Background Probability

The Agnostic Popular Front has moved to its new home at Skeptic Ink, and will henceforth be known as Background Probability. Despite the relocation and rebranding, we will continue to spew the same low-fidelity high-quality bullshit that you've come to expect.

Thursday, July 17, 2008

Eponymous post

Some of you have noticed that I'm neither agnostic, nor popular, nor a front. So I talked this problem over with an old friend who was once the Lord Privy Seal, and he said people should stop taking things so literally.

Okay, then. A "popular front" is a broad coalition of persons (usually left and center-left) who oppose the powers-that-be. In this case, I side with all those who oppose the earthly powers-that-be who are in power solely because they have convinced the masses an invisible immaterial magic mind demands their homage.

An "agnostic" is, in my book, one who disclaims knowledge of the supernatural in general and revealed knowledge in particular. For more details on the nature of philosophical agnosticism, I recommend Leslie Stephen:

The Agnostic is one who asserts what no one denies that there are limits to the sphere of human intelligence. He asserts, further, what many theologians have expressly maintained, that those limits are such as to exclude ... ' metempirical ' knowledge. But he goes further, and asserts, in opposition to theologians, that theology lies within this forbidden sphere.

Meta-empiricism, of course, is a realm in which religious "gnostics" claim to obtain knowledge from beyond the material world which is observable to us all. This is the realm from which priests and their defenders (e.g. Plantinga) claim to be directly apprehending supernature.
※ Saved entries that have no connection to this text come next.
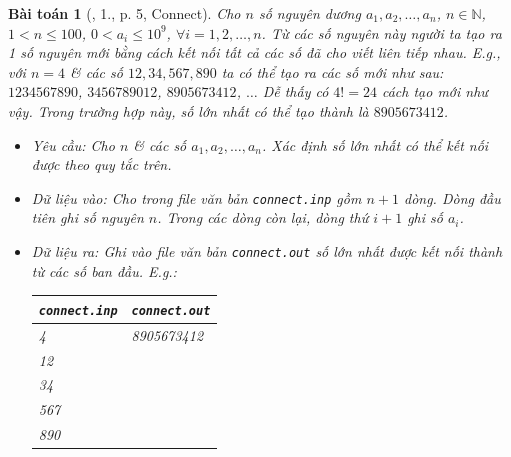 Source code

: \documentclass{article}
\newtheorem{baitoan}{Bài toán}
\begin{document}
\begin{baitoan}[\cite{Olympic30-4_2010_Tin_Hoc}, 1., p. 5, Connect]
	Cho $n$ số nguyên dương $a_1,a_2,\ldots,a_n$, $n\in\mathbb{N}$, $1 < n\le100$, $0 < a_i\le10^9$, $\forall i = 1,2,\ldots,n$. Từ các số nguyên này người ta tạo ra 1 số nguyên mới bằng cách kết nối tất cả các số đã cho viết liên tiếp nhau. E.g., với $n = 4$ \& các số $12,34,567,890$ ta có thể tạo ra các số mới như sau: $1234567890$, $3456789012$, $8905673412$, $\ldots$ Dễ thấy có $4! = 24$ cách tạo mới như vậy. Trong trường hợp này, số lớn nhất có thể tạo thành là $8905673412$.
	\begin{itemize}
		\item {\sf Yêu cầu:} Cho $n$ \& các số $a_1,a_2,\ldots,a_n$. Xác định số lớn nhất có thể kết nối được theo quy tắc trên.
		\item {\sf Dữ liệu vào:} Cho trong file văn bản \verb|connect.inp| gồm $n + 1$ dòng. Dòng đầu tiên ghi số nguyên $n$. Trong các dòng còn lại, dòng thứ $i + 1$ ghi số $a_i$.
		\item \emph{Dữ liệu ra:} Ghi vào file văn bản \verb|connect.out| số lớn nhất được kết nối thành từ các số ban đầu. E.g.:
		\begin{table}[H]
			\centering
			\begin{tabular}{|l|l|}
				\hline
				{\tt connect.inp} & {\tt connect.out} \\
				\hline
				4 & 8905673412 \\
				12 &  \\
				34 &  \\
				567 &  \\
				890 &  \\
				\hline
			\end{tabular}
		\end{table}
	\end{itemize}
\end{baitoan}
\end{document}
An agnostic popular front, then, is a collection of persons who jointly oppose priestcraft, that is, the practice of deluding people into thinking special knowledge of the divine is given to a select few, who neither produce nor exchange nor manage anything of value, but survive solely by the largess of those who are bilked into sacrificing their own temporal well-being for the sake of a coupon which can only be redeemed (if at all) after their own funeral. Such a blatant scam makes even life-insurance seem like a good bet.

One need not be an atheist (or even a freethinker) to oppose priestcraftly gnosticism, one need merely stand against those who claim themselves especially entitled to heavenly revelation or earthly tithes.

2 comments:

Rhology said...

Oh, I was kind of wondering what your blog title meant.

That said, I always thought it was a cool title. Better than mine by several orders of magnitude.

Damion said...

I dunno. "Rhoblogy" is unique and thus highly googlable - and even memorable if one is familiar with the meanings associated with Greek letters.